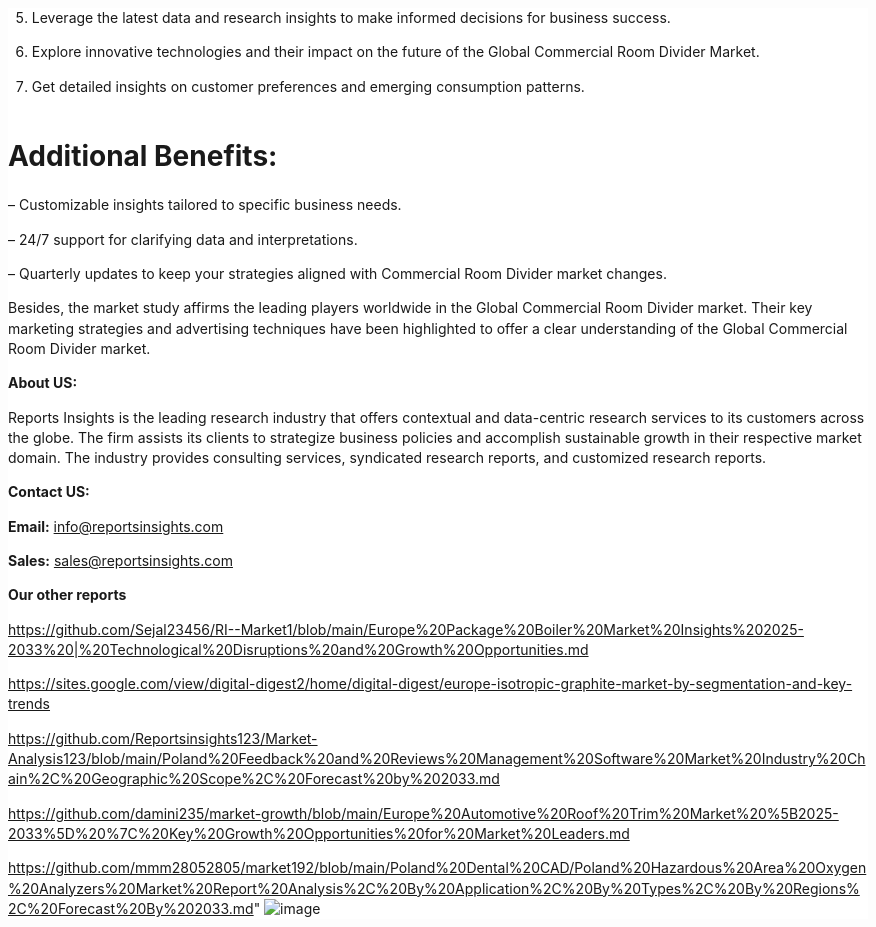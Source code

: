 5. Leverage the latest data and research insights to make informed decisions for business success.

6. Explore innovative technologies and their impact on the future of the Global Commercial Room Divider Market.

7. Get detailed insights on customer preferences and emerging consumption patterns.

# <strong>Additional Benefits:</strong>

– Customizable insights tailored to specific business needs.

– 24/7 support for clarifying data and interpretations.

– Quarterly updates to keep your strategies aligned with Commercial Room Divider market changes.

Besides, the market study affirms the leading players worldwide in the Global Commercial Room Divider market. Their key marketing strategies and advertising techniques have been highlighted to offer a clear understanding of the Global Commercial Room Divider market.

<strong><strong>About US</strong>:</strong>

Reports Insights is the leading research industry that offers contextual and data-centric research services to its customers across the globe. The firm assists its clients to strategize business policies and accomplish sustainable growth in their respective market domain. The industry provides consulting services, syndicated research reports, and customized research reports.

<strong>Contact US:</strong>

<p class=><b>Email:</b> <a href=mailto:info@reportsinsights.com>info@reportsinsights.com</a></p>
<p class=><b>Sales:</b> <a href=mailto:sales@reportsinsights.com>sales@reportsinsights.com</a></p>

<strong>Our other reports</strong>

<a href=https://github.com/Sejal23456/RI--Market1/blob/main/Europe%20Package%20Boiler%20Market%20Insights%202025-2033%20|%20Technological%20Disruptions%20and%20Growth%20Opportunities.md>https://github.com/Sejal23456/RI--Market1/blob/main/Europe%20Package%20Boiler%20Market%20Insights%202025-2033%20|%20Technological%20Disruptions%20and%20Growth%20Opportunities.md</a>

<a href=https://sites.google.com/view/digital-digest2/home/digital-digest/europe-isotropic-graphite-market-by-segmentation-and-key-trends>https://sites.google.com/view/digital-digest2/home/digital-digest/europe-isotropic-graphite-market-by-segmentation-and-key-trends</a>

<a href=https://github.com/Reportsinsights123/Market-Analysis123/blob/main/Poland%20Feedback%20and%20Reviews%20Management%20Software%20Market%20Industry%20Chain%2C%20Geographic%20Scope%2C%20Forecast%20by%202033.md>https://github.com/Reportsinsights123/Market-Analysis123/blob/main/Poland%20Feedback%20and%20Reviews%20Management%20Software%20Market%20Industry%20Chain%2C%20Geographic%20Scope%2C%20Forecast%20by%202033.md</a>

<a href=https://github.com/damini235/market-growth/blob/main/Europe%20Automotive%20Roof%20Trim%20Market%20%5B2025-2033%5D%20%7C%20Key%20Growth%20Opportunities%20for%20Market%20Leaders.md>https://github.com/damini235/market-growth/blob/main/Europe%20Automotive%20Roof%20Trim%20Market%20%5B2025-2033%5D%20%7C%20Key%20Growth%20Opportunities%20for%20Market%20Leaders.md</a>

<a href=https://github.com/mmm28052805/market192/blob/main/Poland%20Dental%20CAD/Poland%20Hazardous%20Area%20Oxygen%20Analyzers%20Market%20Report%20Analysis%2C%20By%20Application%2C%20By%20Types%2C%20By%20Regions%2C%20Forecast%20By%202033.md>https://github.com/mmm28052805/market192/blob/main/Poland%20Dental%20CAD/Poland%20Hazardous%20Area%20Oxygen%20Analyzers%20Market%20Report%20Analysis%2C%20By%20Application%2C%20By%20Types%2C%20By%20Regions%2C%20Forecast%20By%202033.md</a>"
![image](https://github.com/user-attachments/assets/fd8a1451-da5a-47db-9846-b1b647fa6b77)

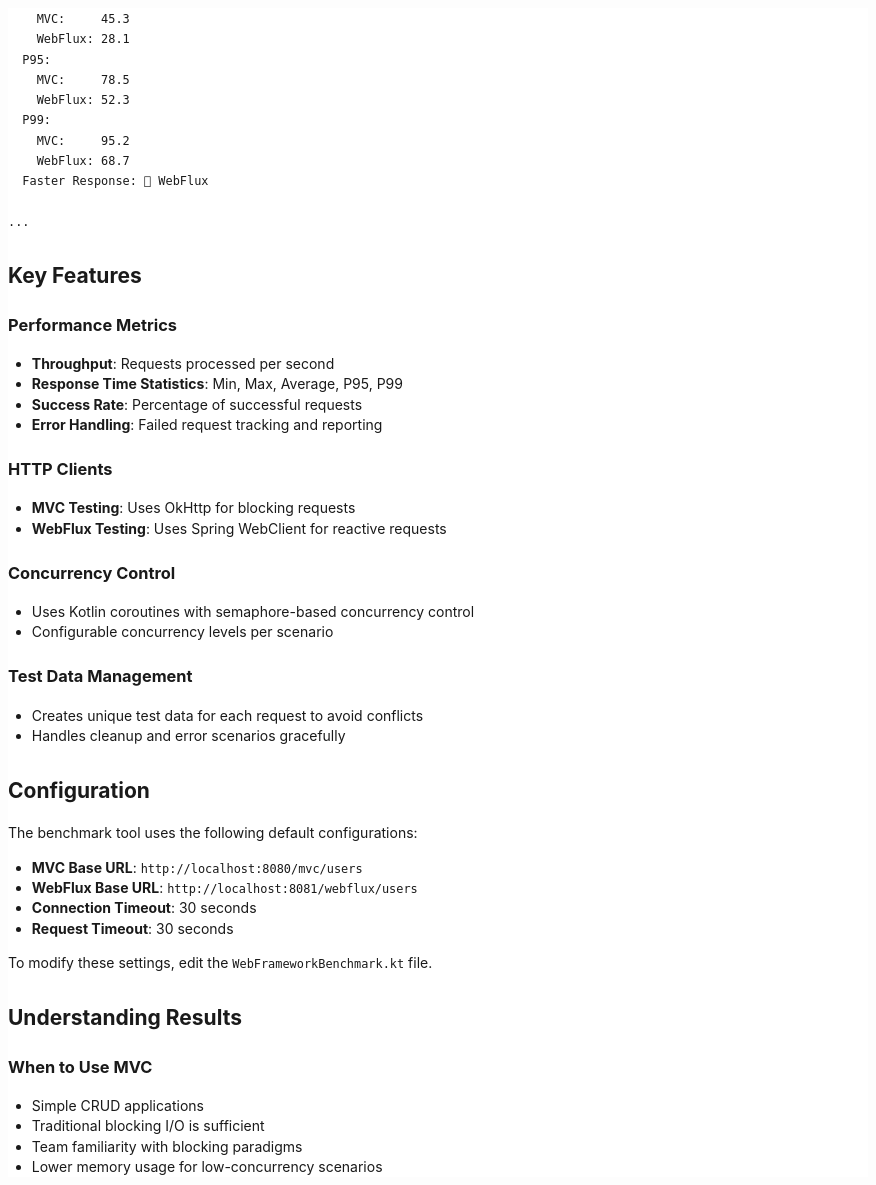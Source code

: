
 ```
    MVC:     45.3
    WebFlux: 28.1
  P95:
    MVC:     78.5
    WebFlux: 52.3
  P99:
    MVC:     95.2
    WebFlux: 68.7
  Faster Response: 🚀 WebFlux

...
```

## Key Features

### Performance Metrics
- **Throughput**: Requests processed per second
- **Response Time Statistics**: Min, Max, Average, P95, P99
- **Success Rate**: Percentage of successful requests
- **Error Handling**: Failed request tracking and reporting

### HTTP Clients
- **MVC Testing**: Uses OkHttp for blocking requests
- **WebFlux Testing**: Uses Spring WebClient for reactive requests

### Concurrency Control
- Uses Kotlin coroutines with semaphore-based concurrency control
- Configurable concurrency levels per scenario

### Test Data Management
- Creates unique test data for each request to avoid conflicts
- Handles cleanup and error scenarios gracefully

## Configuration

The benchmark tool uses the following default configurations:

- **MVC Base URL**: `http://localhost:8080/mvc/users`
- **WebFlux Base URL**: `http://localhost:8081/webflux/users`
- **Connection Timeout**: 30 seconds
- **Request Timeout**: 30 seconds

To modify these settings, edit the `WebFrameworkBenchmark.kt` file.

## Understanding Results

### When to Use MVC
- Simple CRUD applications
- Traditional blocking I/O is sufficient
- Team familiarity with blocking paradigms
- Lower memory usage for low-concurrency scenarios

━━━━━━

= WHAT IS EXPECTED =
Within the listing, how many lines hold the word "business"? Answer with the number by itself.

= ANSWER TO THIS EXERCISE =
3